Your answer should reproduce every line of the material in which the word "NotificationResult" occurs.

- **DATA FOR THE TASK**:

'''

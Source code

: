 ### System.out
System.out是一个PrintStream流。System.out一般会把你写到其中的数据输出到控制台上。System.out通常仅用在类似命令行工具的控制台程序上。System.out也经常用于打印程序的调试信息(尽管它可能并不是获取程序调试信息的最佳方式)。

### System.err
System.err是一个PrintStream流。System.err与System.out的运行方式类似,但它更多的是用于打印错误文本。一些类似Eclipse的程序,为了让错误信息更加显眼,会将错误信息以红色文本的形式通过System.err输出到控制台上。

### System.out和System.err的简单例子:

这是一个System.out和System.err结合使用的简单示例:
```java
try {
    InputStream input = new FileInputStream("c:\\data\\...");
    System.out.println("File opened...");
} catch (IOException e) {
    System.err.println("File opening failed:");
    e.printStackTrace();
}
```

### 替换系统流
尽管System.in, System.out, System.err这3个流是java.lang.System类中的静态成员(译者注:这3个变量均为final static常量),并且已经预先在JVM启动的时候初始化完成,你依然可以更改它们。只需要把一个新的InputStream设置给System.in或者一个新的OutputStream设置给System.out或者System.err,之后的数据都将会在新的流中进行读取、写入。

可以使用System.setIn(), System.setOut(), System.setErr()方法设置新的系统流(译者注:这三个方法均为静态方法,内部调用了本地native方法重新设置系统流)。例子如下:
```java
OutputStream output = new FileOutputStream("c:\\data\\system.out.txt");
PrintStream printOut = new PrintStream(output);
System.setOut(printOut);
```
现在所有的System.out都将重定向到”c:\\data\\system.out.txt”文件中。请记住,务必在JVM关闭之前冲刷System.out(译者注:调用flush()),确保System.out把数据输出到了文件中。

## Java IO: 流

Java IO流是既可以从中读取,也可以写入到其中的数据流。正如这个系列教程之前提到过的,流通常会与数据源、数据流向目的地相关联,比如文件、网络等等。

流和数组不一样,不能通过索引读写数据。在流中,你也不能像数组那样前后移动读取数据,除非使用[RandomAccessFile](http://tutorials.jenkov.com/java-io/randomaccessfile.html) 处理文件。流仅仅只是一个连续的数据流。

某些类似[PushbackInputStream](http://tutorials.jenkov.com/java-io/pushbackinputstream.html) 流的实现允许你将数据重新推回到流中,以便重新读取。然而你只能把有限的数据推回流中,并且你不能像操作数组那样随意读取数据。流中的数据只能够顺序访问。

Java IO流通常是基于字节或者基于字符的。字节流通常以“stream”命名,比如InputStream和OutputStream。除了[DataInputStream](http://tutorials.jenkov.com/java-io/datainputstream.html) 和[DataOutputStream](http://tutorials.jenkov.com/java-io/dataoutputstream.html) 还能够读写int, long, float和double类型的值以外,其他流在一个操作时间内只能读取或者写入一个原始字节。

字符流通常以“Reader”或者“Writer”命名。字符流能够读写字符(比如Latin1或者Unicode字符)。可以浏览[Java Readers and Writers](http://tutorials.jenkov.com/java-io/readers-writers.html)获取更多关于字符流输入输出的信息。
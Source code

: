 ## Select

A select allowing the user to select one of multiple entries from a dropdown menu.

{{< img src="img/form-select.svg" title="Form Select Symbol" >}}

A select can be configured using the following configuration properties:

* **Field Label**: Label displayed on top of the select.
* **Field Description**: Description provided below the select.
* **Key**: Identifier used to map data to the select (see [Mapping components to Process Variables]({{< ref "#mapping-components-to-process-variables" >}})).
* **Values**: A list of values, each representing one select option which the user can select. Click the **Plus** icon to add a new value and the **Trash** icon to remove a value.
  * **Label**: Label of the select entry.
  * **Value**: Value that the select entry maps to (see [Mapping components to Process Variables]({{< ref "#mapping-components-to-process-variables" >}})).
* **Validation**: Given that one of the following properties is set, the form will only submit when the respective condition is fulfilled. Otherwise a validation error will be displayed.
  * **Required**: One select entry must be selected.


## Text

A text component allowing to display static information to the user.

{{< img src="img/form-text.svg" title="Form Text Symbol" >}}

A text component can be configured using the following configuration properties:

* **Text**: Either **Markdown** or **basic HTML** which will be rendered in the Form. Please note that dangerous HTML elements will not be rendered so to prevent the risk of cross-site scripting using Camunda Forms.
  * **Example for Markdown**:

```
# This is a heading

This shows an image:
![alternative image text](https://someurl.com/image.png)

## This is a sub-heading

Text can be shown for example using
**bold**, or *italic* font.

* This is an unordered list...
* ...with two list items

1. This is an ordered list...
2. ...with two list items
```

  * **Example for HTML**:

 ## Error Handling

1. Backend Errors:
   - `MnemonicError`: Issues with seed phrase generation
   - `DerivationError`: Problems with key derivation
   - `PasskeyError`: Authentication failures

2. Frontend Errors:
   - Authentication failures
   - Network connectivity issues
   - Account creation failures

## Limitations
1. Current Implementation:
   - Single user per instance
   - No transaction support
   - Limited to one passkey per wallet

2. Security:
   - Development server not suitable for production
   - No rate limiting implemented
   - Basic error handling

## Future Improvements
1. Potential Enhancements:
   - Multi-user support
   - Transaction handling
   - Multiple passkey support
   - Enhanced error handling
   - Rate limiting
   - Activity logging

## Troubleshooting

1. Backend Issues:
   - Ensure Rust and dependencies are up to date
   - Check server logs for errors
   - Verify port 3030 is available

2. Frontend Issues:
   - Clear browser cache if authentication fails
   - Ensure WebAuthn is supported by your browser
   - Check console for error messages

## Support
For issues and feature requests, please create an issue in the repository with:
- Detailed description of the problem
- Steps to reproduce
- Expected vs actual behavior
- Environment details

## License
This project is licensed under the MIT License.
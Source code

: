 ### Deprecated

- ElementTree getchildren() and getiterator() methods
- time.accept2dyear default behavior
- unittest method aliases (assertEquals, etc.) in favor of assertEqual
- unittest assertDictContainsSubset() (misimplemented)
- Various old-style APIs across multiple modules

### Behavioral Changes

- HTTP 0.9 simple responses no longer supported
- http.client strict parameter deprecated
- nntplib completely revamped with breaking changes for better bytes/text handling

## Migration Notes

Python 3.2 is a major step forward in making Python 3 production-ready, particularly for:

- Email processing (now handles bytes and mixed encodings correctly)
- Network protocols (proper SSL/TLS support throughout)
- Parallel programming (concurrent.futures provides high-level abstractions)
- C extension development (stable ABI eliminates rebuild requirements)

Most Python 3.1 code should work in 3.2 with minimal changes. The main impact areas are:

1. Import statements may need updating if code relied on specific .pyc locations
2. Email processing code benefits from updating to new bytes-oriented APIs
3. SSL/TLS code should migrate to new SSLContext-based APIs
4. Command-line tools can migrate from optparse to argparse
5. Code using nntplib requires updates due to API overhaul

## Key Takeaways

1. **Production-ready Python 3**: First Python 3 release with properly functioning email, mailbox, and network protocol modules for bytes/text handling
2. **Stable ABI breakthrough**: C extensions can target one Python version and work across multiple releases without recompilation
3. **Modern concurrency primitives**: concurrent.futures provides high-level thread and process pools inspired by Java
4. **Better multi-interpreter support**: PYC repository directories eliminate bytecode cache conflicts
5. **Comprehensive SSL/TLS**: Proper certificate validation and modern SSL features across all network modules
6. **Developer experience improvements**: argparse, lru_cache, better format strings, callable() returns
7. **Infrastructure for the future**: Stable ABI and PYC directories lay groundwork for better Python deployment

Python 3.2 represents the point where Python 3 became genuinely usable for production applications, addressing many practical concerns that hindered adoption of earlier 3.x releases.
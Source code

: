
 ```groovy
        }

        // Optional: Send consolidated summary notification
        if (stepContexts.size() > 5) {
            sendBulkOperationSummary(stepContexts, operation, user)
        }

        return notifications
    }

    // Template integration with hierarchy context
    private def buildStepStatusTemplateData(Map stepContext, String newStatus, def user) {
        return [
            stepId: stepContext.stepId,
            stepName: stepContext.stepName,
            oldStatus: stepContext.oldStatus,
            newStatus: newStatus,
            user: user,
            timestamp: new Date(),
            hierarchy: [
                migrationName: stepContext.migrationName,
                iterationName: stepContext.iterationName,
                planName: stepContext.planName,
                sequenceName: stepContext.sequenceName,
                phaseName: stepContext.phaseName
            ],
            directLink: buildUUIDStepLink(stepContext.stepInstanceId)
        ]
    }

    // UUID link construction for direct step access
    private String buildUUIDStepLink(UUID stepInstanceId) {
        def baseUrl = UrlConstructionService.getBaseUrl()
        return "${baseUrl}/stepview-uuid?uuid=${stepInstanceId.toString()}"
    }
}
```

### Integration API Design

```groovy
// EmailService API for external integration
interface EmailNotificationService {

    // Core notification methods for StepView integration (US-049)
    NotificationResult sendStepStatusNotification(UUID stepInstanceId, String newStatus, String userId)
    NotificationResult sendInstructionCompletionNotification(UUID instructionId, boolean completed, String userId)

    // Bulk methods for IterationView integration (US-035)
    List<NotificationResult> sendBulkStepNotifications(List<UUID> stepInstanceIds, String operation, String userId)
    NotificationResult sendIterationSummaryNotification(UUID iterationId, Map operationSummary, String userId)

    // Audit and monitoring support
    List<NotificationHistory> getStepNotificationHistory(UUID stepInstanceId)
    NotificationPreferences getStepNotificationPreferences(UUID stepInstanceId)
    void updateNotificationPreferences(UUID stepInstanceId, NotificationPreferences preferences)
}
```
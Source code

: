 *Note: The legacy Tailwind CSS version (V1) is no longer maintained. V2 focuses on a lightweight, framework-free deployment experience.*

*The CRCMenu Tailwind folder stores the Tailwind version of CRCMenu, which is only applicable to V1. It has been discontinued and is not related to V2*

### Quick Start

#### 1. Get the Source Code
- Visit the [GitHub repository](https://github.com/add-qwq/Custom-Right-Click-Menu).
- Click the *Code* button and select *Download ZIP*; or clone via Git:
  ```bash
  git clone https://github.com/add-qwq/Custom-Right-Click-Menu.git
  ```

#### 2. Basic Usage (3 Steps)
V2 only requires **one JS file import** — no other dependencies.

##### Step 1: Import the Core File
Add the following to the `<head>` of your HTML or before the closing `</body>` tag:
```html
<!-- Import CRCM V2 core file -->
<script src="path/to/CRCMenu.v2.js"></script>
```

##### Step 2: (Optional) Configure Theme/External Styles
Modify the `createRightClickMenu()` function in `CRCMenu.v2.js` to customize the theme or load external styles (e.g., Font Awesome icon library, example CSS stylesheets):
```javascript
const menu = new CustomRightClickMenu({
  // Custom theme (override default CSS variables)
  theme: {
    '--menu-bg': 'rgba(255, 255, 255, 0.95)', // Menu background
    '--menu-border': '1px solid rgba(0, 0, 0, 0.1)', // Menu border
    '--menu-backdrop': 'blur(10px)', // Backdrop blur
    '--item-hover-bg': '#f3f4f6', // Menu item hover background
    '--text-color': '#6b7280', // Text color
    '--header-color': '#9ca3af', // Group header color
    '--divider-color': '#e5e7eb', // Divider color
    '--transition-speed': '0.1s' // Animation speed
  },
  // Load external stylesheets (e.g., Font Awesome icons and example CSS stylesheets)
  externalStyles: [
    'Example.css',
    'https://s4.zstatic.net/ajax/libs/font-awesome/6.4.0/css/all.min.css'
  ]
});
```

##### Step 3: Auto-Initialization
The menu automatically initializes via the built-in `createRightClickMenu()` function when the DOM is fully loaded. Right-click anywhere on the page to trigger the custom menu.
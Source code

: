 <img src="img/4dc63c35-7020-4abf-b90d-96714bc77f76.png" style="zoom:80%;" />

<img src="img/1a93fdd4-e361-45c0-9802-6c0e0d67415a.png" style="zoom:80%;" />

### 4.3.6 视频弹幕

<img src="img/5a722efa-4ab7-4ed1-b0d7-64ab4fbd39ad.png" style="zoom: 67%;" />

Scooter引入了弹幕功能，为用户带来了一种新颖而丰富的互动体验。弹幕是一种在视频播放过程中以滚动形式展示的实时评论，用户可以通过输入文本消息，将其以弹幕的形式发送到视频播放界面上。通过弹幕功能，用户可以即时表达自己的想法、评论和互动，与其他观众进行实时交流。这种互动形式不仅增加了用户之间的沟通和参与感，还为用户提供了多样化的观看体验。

'''

- **WRITTEN SOLUTION**:
    NotificationResult sendStepStatusNotification(UUID stepInstanceId, String newStatus, String userId)
    NotificationResult sendInstructionCompletionNotification(UUID instructionId, boolean completed, String userId)
    List<NotificationResult> sendBulkStepNotifications(List<UUID> stepInstanceIds, String operation, String userId)
    NotificationResult sendIterationSummaryNotification(UUID iterationId, Map operationSummary, String userId)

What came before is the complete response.